Thursday, July 26, 2012

Dealing with Reentry Shock and All That Jazz

So yes, I have been somewhat silent lately, and I have a good reason.

I am re acclimating to American culture...slowly and badly.

It's not just one big thing, it's several small things piling up on top of each other.

It could be going from being able to go anywhere whenever I wanted, to being stuck on my farm with my family, who is lovely, but not in large amounts to someone who has just spent nine months in Japan (because their demeanor is the exact opposite of everything I've been culturally conditioned to behave like for my stay in Japan); it could be the severe whiplash and extreme digestion problems I'm still having due to the food (and maybe a little bit of lactose intolerance?). When I saw the "Asian Foods" section of my local grocery store, I cried. I still can't touch cup noodles here (despite it being one of my staples during winter break in Japan). The quality of packaged food was simple better in Japan and I can literally taste the differences.

My reentry shock could also be that I'm processing too much information--in Japan, a majority of what I read, heard, and saw were blocked out through what I call my "lazy filter"--if I couldn't understand it automatically, my attention slid away. Now, though, everything I hear, see, and read are all in my native language. I understand it. And the information overload is kinda driving me insane.

Now looking at differences between America and Japan is causing some cultural clashes as well.

Japan was really backward in gender roles and all that stuff, and while in Japan, I built up what and how I though America was superior to Japan in women's lib. Boy was I crushed when I cam back to America and took a new look. It was as if nothing was as I remembered it. America, while still better than Japan, really has a lot to do before it can match up to my standards. And imagine my surprise by the passion this mental inequality awoke in me. America's going to get better--and I'm going to help, one person at a time.

Another thing that's awoken a passion in me is the discrimination I received in Japan. I was a foreigner, and thus subhuman to most Japanese who didn't know me (and even some of the ones who did!). But when I brought this up with my Japanese host family, they pish-poshed me, saying that Japan didn't have discrimination (this was brought up during a conversation about discrimination in America, to which I responded, "It's kinda like the way they treat foreigners in Japan," to my host family's dismay). Coming back and taking another look, it's kinda horrifying to see how most every TV show is about some straight, white, cisgender person with backup or background characters being shallow stereotypes of minorities, with not much character development. After Japan, I feel I'm more sensitive to these types of matters and (despite fully knowing that others do not share my emotions or experiences), I still feel shocked (and a little hurt) when I point this stuff out to my friends and family and they just shrug it away as if it doesn't matter.
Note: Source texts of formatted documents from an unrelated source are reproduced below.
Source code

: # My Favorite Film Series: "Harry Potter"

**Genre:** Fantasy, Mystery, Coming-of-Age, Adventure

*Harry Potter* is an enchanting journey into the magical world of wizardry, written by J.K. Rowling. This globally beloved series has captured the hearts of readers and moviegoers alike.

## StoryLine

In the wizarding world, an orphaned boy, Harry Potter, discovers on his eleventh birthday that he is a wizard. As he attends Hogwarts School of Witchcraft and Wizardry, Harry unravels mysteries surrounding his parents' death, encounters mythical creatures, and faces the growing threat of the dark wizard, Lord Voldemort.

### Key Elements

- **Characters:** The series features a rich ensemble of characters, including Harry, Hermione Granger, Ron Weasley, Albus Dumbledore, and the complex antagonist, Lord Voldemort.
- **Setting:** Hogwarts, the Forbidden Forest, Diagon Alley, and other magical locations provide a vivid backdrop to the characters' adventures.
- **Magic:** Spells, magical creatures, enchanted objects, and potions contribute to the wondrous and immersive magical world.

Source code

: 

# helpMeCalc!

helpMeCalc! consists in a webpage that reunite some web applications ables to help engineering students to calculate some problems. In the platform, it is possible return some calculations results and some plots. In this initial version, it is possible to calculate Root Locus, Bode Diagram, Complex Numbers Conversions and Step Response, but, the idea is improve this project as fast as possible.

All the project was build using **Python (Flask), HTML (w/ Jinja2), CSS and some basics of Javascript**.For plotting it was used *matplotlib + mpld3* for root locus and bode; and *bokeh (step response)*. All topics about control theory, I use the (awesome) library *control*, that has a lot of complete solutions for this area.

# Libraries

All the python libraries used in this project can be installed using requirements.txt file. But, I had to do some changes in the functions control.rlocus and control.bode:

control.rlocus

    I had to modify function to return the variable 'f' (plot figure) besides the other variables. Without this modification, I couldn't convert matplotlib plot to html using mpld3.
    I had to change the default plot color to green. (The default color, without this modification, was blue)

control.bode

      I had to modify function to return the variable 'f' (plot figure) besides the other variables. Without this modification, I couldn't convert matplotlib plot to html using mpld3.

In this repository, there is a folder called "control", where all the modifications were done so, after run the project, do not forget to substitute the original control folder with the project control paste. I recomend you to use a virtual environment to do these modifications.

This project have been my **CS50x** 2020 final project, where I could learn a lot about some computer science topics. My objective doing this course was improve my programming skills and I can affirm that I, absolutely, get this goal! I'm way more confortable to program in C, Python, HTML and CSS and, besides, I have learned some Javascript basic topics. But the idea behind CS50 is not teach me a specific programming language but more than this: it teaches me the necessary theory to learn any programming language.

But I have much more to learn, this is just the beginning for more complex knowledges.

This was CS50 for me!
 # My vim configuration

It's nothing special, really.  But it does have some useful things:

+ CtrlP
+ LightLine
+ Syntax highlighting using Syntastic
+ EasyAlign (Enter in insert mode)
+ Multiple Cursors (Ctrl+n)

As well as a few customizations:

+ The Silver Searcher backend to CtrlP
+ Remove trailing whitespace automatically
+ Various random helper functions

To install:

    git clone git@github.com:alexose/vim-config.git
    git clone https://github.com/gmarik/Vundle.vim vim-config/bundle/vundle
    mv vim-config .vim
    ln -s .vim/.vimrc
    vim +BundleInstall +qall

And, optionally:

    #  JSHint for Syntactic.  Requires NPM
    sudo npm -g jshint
But I feel the crux of the matter to my reentry shock was that as soon as I came home (after my sleep escapade), I fell back into the regular routine I have been doing for the last four summers. Less than a week home, and I was already going back to work, to about the same job I was interning at last summer.

I'm not complaining about my job--it's really fun!--but I do feel almost as if my nine months in Japan was merely a dream and I've been just drudging along in America the entire time.

It's not a pretty feeling. It makes me feel all sick and twisted inside. It makes me feel as if I'm all alone.

Thank goodness for the invention of the internet and Skype then! I keep in contact with my friends, teachers, and host family and after talking to them, I do feel more connected.

I go back to college August 25, and I have to admit I'm looking forward to that. I will finally see all my friends and my beloved campus that I missed while in Japan. It will be my senior year and then I'll be...done.

It's a curious feeling to be almost at the end of one adventure and heading out towards a new one, but hey, I did it in Japan and I'll do it again...in America.